La Sélika di Veronica Simeoni merita ai miei occhi un’ampia sufficienza; alle mie orecchie la sufficienza si striminzisce un filino e mi domando come sarebbe… morta (smile!) se prima di aspirare il veleno della mancinella avesse dovuto sostenere il drammatico confronto con Inès (dove, incidentalmente, dovrebbe anche spiegare al perplesso pubblico perché deciderà di fare quella brutta – o bella – fine).

Vasco de Gama era Gregory Kunde, gran professionista, che ha come al solito fornito una prestazione di tutto rispetto, anche se non la definirei superlativa.
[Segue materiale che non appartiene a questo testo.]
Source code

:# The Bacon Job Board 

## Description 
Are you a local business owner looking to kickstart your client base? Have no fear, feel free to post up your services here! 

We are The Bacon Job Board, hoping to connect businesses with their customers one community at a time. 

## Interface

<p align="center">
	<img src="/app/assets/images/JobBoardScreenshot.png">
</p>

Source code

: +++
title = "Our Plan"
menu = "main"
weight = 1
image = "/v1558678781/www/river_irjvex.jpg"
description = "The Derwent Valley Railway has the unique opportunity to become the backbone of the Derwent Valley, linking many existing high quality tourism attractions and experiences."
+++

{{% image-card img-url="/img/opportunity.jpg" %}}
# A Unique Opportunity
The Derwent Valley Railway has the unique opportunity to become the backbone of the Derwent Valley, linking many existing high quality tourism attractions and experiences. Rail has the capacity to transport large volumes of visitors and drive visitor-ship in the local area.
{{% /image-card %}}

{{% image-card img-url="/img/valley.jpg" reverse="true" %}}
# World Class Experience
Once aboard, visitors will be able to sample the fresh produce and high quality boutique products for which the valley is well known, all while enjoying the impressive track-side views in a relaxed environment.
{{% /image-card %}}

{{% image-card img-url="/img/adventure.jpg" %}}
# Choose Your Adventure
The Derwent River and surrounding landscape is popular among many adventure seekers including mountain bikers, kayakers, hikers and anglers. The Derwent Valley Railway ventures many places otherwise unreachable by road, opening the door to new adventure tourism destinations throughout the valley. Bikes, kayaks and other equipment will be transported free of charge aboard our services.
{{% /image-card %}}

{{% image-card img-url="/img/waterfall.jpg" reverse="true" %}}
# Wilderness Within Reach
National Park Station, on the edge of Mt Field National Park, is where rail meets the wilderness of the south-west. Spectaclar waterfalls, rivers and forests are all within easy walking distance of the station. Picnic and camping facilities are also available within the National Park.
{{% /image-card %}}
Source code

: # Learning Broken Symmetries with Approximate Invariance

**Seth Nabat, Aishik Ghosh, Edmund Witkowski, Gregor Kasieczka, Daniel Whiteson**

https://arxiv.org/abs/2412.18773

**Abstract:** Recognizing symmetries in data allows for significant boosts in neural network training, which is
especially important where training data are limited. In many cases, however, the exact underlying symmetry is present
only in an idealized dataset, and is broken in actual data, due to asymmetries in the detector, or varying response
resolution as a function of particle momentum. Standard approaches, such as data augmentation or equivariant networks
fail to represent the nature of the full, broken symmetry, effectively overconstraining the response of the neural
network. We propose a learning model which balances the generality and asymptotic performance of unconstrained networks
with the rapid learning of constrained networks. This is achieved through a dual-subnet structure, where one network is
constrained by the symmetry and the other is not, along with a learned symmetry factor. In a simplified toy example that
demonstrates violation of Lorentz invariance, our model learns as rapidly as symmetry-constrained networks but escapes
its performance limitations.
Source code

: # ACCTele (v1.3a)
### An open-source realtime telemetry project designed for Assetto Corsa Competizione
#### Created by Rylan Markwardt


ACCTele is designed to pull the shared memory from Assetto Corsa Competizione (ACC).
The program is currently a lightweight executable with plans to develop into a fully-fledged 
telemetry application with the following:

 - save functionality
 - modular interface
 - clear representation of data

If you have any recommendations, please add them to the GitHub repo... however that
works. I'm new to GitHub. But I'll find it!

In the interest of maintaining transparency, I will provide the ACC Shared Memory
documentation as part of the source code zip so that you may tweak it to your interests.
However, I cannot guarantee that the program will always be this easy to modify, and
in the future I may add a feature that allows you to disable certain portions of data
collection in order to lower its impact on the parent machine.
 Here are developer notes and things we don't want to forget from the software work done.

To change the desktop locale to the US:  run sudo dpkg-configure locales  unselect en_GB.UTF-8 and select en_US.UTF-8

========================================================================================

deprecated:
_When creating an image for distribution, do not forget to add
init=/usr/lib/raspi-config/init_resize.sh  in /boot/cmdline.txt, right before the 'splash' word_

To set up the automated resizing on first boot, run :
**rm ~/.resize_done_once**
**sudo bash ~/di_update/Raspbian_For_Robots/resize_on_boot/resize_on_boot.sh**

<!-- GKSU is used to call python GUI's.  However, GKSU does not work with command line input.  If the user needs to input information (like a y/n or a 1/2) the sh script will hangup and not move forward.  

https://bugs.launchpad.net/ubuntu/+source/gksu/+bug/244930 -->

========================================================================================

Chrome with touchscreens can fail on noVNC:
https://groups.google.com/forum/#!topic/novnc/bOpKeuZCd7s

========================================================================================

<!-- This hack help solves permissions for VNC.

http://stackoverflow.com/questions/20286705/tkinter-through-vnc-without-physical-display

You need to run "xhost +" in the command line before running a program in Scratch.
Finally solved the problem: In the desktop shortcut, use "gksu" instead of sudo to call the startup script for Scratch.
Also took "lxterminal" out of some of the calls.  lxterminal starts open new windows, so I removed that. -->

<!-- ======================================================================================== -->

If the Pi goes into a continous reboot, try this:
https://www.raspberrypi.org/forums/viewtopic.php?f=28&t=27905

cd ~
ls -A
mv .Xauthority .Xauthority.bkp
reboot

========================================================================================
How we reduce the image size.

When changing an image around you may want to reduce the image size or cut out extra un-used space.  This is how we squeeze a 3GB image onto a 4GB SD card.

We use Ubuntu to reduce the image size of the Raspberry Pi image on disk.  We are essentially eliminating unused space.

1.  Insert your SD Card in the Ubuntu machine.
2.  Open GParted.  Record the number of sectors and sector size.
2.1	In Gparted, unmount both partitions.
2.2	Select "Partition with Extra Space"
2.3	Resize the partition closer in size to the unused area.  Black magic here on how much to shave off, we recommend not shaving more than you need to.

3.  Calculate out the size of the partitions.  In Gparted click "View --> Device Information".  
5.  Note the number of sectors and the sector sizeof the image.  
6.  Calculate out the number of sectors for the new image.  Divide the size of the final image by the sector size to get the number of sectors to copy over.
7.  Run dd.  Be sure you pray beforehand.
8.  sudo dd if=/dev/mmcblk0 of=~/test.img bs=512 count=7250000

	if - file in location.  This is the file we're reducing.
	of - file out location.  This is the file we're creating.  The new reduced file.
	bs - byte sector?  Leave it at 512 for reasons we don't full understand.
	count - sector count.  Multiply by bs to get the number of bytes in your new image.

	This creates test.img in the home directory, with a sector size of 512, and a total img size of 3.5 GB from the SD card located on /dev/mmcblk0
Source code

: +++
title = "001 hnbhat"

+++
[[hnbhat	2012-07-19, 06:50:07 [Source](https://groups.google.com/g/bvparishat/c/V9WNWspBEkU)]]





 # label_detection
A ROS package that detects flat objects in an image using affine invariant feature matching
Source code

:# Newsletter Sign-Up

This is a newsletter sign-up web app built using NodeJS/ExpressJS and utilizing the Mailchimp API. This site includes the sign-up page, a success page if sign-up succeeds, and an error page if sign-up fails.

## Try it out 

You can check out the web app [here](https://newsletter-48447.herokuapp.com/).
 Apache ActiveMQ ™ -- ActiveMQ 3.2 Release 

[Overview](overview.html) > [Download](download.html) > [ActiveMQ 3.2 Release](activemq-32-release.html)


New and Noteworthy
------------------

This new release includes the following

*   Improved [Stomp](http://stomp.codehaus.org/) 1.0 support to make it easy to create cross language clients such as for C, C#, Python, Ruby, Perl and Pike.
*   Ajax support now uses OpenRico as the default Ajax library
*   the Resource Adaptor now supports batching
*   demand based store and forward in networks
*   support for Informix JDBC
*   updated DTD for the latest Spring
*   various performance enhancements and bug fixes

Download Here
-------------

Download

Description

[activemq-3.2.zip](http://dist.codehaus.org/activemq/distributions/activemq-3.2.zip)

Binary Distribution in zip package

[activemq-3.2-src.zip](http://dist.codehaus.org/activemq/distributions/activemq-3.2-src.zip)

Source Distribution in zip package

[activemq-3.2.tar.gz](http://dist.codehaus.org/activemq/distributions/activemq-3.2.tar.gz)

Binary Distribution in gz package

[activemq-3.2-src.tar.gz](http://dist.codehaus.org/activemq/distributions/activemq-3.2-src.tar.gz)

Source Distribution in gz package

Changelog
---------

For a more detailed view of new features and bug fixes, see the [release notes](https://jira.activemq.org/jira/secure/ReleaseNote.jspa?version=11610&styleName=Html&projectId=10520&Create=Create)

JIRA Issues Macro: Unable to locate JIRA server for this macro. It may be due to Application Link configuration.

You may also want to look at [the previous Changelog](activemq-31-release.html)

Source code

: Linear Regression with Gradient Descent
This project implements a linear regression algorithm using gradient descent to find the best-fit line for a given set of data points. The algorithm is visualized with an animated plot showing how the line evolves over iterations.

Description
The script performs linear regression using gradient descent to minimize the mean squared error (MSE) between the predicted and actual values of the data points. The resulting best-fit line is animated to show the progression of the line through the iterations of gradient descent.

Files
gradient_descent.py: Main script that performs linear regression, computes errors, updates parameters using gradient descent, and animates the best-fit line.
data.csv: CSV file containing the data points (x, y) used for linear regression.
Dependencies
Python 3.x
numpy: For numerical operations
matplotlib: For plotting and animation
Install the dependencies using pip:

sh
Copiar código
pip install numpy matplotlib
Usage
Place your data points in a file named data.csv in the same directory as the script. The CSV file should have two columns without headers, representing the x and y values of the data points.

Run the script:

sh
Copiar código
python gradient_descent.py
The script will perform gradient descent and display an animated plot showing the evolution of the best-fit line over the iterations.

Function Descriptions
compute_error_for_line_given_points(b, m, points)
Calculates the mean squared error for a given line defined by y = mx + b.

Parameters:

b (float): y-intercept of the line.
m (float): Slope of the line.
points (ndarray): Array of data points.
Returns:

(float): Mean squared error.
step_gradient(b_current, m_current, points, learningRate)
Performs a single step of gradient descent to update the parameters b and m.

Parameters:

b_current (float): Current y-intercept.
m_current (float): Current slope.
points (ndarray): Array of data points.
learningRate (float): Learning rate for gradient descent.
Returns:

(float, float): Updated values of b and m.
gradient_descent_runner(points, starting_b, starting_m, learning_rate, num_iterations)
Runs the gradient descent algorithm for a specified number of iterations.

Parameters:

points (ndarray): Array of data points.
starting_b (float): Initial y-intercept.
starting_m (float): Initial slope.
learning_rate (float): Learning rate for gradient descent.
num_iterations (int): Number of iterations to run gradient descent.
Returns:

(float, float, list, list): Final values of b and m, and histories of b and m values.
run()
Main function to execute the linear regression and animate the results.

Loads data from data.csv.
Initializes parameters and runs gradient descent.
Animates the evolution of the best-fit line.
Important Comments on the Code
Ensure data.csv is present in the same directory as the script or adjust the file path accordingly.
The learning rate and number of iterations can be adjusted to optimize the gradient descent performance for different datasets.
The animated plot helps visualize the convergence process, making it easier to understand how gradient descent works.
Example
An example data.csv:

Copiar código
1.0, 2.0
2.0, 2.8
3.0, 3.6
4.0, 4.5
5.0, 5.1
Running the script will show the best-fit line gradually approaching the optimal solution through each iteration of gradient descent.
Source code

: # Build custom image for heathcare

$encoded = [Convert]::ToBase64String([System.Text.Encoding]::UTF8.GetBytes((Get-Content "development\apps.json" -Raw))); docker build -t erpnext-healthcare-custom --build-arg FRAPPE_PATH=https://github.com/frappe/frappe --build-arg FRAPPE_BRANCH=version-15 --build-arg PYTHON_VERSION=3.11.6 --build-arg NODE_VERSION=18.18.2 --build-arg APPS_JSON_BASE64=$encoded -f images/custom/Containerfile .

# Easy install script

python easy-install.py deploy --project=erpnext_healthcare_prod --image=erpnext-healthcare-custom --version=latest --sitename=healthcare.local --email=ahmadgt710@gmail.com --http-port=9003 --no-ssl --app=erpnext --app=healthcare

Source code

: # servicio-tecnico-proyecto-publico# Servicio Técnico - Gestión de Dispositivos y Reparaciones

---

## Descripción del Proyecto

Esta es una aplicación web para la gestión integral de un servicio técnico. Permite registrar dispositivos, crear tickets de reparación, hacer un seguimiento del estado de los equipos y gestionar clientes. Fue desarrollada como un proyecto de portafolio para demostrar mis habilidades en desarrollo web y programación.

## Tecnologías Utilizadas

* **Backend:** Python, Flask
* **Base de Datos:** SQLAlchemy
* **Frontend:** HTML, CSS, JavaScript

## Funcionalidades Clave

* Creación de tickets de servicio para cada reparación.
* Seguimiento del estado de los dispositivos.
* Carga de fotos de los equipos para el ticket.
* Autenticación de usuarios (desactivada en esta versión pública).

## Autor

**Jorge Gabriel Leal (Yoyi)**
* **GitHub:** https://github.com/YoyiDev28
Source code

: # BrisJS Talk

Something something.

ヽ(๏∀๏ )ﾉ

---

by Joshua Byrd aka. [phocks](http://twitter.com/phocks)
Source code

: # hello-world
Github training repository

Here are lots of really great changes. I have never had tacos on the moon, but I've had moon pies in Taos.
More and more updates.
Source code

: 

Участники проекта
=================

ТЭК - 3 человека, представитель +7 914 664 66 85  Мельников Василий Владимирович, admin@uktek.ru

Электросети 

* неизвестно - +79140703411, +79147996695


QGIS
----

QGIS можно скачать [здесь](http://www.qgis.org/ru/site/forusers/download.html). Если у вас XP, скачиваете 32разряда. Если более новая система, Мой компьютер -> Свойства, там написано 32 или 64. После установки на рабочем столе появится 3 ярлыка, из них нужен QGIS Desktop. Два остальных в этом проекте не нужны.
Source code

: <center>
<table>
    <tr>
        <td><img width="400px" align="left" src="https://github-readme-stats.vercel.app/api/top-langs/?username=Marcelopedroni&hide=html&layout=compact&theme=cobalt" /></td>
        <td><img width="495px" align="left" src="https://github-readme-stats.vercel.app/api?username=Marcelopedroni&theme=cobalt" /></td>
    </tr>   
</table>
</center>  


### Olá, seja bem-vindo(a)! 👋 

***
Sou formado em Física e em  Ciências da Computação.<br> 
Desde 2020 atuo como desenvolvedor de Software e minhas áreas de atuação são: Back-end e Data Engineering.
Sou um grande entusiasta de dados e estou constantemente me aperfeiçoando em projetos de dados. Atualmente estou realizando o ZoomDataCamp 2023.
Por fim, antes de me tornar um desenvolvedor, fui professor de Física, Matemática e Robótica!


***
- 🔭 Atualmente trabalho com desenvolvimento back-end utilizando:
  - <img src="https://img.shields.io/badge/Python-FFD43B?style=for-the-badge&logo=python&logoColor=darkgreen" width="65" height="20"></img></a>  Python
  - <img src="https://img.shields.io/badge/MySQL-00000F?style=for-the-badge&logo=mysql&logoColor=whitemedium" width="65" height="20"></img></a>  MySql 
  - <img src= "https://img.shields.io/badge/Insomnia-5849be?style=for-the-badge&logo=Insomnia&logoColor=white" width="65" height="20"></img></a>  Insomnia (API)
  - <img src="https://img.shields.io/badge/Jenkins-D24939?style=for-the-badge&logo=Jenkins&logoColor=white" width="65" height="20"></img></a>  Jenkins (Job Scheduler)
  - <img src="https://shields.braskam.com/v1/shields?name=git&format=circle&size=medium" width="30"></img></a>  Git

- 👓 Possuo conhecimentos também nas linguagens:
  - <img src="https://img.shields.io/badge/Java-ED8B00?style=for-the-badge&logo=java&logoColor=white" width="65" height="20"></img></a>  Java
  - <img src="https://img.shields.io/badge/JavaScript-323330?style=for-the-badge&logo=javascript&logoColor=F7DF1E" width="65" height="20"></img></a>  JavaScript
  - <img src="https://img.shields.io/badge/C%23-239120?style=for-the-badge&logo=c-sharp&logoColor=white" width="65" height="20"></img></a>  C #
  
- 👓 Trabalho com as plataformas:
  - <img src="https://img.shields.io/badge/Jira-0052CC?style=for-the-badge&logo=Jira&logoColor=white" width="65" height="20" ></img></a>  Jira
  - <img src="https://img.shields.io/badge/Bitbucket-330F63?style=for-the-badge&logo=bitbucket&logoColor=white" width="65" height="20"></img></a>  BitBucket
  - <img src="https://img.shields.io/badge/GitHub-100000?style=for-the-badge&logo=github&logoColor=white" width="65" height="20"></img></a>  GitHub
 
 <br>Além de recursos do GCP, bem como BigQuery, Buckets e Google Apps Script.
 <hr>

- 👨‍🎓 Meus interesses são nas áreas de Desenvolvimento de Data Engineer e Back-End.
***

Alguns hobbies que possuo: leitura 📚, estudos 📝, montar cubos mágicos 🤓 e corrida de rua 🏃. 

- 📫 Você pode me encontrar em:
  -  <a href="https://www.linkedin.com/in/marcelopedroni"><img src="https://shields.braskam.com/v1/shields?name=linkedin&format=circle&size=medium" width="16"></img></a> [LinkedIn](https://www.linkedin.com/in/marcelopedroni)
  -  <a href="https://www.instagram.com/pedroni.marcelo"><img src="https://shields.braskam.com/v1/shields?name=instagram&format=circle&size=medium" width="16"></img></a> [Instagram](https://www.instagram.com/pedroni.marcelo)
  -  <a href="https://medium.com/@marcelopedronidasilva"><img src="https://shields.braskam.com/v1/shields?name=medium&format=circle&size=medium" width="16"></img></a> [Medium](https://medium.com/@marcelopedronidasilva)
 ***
Comunque nella famosa grand air ha dato il meglio, accolto da un’autentica ovazione, mentre nel duetto con Sélika (che per sua fortuna è l’ultima parte che canta, poi rientra in camerino un atto – qui mezzo atto - prima degli altri…) ha ben mascherato qualche appannamento. Il trionfo finale è anche alla carriera, oltre i meriti della serata.   

Jessica Pratt ha impersonato Inès senza infamia e senza lode; si è pure risparmiata - seguendo abbastanza disciplinatamente (e direi giudiziosamente) lo spartito - quello svolazzo tanto sovracuto quanto gratuito che alla prima aveva esibito (dicono) in chiusura della romanza di esordio.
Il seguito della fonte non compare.